I called the pediatrician, related to the receptionist my Google sleuthing and that I suspected, but wasn’t sure, of course, that Audrey’s blood sugar might be high. “Could she have a glucose test,” I asked. She’d get back to me, she answered.

And then I took a walk. You see, there was a part of me that knew Audrey had diabetes and there was a part of me that refused to believe it. Disbelieving Bridgett went out for a nice walk and saw some things that seemed like omens–a couple of big crows, a sky smudged gray, and a tree full of starlings.

I walked for a bit, and soon my phone jangled and the receptionist encouraged me to retrieve Audrey from her 8th grade classroom and bring her in for a blood test.

At the clinic, a lab tech drew blood, and then Audrey and I went out for lunch before I dropped her off at school. Within ten minutes the doctor called.

 
“Audrey has diabetes,” he said.
“Her blood sugar is over 300,” he said.
“We will need to transfer her to Children’s hospital in St. Louis,” he said.

“Okay,” I answered.

That’s when he paused, “Bridgett,” he said, “go get Audrey right now, take her to the ER, so they can stabilize her for the ambulance ride to St. Louis.”

“Stabilize her.” he said.

I remained calm, but I repeated his words.

I said to my husband who was home for lunch. “Go get finished up at work while I pick Audrey up and take her to the hospital, so they can stabilize her.”

I called my parents, “I’m taking Audrey to the hospital. She has diabetes, and they need to stabilize her.”
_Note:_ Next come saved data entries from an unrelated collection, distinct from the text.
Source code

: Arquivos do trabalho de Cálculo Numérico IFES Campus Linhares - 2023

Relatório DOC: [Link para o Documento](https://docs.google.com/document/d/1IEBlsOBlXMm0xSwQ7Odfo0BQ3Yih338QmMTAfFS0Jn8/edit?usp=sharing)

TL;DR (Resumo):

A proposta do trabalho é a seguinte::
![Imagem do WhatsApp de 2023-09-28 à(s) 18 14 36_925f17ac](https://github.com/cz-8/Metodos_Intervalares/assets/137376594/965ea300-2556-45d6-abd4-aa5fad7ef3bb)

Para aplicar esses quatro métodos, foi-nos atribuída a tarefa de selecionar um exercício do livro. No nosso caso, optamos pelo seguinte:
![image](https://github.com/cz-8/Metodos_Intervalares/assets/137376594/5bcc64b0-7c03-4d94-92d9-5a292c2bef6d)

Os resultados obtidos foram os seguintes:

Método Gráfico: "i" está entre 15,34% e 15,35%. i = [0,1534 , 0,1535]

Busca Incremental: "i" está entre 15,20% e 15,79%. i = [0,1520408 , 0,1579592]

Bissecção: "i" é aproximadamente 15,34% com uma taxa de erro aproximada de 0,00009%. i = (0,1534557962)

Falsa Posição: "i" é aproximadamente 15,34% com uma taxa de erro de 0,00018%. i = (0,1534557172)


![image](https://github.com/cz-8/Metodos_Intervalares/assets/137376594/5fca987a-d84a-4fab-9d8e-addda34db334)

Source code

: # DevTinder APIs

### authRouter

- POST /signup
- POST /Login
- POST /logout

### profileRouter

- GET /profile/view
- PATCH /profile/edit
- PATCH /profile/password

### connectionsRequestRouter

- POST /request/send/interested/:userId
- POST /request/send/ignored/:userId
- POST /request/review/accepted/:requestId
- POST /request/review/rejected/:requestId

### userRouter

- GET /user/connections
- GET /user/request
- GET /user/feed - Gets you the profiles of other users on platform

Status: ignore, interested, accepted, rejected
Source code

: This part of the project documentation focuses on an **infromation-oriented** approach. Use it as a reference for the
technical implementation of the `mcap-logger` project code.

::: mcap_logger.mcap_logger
I called the principal and told her, “Get Audrey out of class, I’m on my way to get her. We have to go to the hospital, so they can stabilize her.”

Stabilize her scared the shit out of me. Stabilize her is not something you want others to have to do to your daughter.

It took four hours to stabilize Audrey, and when they did, they rolled her into the back of an ambulance, and my husband and I got into our van and drove to St. Louis.

The nice people at children’s hospital told us we were lucky Audrey was diagnosed on a Friday because diabetes education was unavailable on Sundays. We’d have one extra day to learn about taking blood sugars and giving injections and dangerous lows and Diabetic Ketoacidosis. And when we left on Monday afternoon after finishing our education, we didn’t think we were lucky, we didn’t think we knew enough, and we were very worried all the time.

You know, most folks like a good illness narrative where the main characters learn big lessons about life, love, and living. I can’t say it doesn’t happen. In fact, I’m sure it does, but mostly diabetes stole Audrey’s childhood and robbed me of the handy delusion that I could keep her safe.

As delusions go—it was a hard one to lose.

Today it’s been eight years. We’ll mark it the way we always do—with story-telling. I tell Audrey’s story because stories connect us. We tell them to make sense of what we do not understand—and even when understanding remains elusive, we keep trying.